Another circumstance indicating that possession was not to be changed, under the statute in question, until the right of redemption was foreclosed is found in the fact that the statute contains no provision requiring the crediting of the rents and profits or the value and use and occupation upon the tax lien and the surrender of the premises to the owner upon the realization of the amount of the lien. The statute seems to contemplate a permanent change in the possession such as follows the complete determination of the former estate, for it requires the possessor or possessors to surrender possession on demand and upon his or their refusal he or they may be "proceeded against as parties holding over after the determination of his or their estate."
Still another circumstance indicative of a legislative intention in accordance with the above construction is found in the fact that the duty to serve notice of expiration of the period of redemption is placed upon the county auditor (Comp. Laws 1913, § 2223, as amended, supra), and the notice is required to state "the amount required to redeem such lands from sale." The county auditor proceeds to give such notice upon the presentation of the certificate and the facts to be embodied in the notice are the facts of record in his office.
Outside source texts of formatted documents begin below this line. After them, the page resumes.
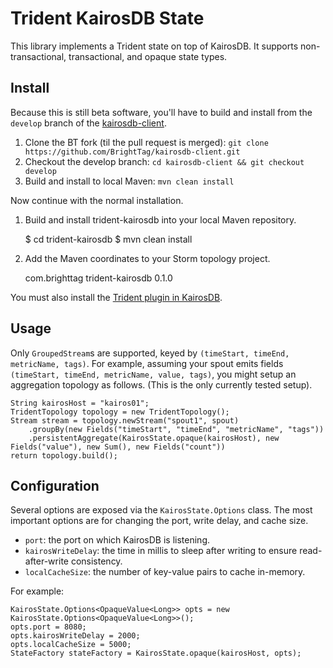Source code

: # Trident KairosDB State

This library implements a Trident state on top of KairosDB. It supports non-transactional,
transactional, and opaque state types.

## Install

Because this is still beta software, you'll have to build and install from the `develop` branch
of the [kairosdb-client](https://github.com/BrightTag/kairosdb-client/tree/develop).

1. Clone the BT fork (til the pull request is merged): `git clone https://github.com/BrightTag/kairosdb-client.git`
2. Checkout the develop branch: `cd kairosdb-client && git checkout develop`
3. Build and install to local Maven: `mvn clean install`

Now continue with the normal installation.

1. Build and install trident-kairosdb into your local Maven repository.

    $ cd trident-kairosdb
    $ mvn clean install

2. Add the Maven coordinates to your Storm topology project.

    <dependency>
        <groupId>com.brighttag</groupId>
        <artifactId>trident-kairosdb</artifactId>
        <version>0.1.0</version>
    </dependency>

You must also install the [Trident plugin in KairosDB](https://github.com/BrightTag/trident-kairosdb-plugin).

## Usage

Only `GroupedStream`s are supported, keyed by `(timeStart, timeEnd, metricName, tags)`.
For example, assuming your spout emits fields `(timeStart, timeEnd, metricName, value, tags)`,
you might setup an aggregation topology as follows. (This is the only currently tested setup).

    String kairosHost = "kairos01";
    TridentTopology topology = new TridentTopology();
    Stream stream = topology.newStream("spout1", spout)
        .groupBy(new Fields("timeStart", "timeEnd", "metricName", "tags"))
        .persistentAggregate(KairosState.opaque(kairosHost), new Fields("value"), new Sum(), new Fields("count"))
    return topology.build();

## Configuration

Several options are exposed via the `KairosState.Options` class. The most important
options are for changing the port, write delay, and cache size.

* `port`: the port on which KairosDB is listening.
* `kairosWriteDelay`: the time in millis to sleep after writing to ensure read-after-write consistency.
* `localCacheSize`: the number of key-value pairs to cache in-memory.

For example:

    KairosState.Options<OpaqueValue<Long>> opts = new KairosState.Options<OpaqueValue<Long>>();
    opts.port = 8080;
    opts.kairosWriteDelay = 2000;
    opts.localCacheSize = 5000;
    StateFactory stateFactory = KairosState.opaque(kairosHost, opts);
If the holder of a certificate, who had enjoyed possession for a time, should determine to perfect his tax title and present the certificate to the auditor for the purpose of setting in motion the further proceedings requisite to cut off the right of redemption, the auditor would have no means of knowing how much should be credited on the tax lien on account of the rents and profits and it would be impossible for him to specify the amount that should be paid in order to effect redemption. See § 2223, as amended, supra.
Until the certificate holder sets in motion the proceedings requisite to the completion of his title, he is a mere lien holder and is not entitled to the advantages which ordinarily go with the legal ownership of property, unless the legislature has clearly so declared. It is easily within the power of the certificate holder to foreclose the right of redemption *Page 529 
at the end of the three-year period, and, not having done so, we think the right to possession, rents and profits, which is expressly conditioned upon there having been no redemption, does not pass to him. While it is true that a redemptioner is privileged to redeem during the three-year period without any notice having been served, the requirement of notice as a prerequisite to the termination of the rights of redemption may not be considered a useless one, and one whose duty it is to serve such notice or set in motion the machinery that will result in its service is scarcely in a position to assert that there has been no redemption where a valuable right of his is dependent on that fact.
The judgment appealed from is affirmed.
CHRISTIANSON, Ch. J., and NUESSLE, BURKE, and JOHNSON, JJ., concur.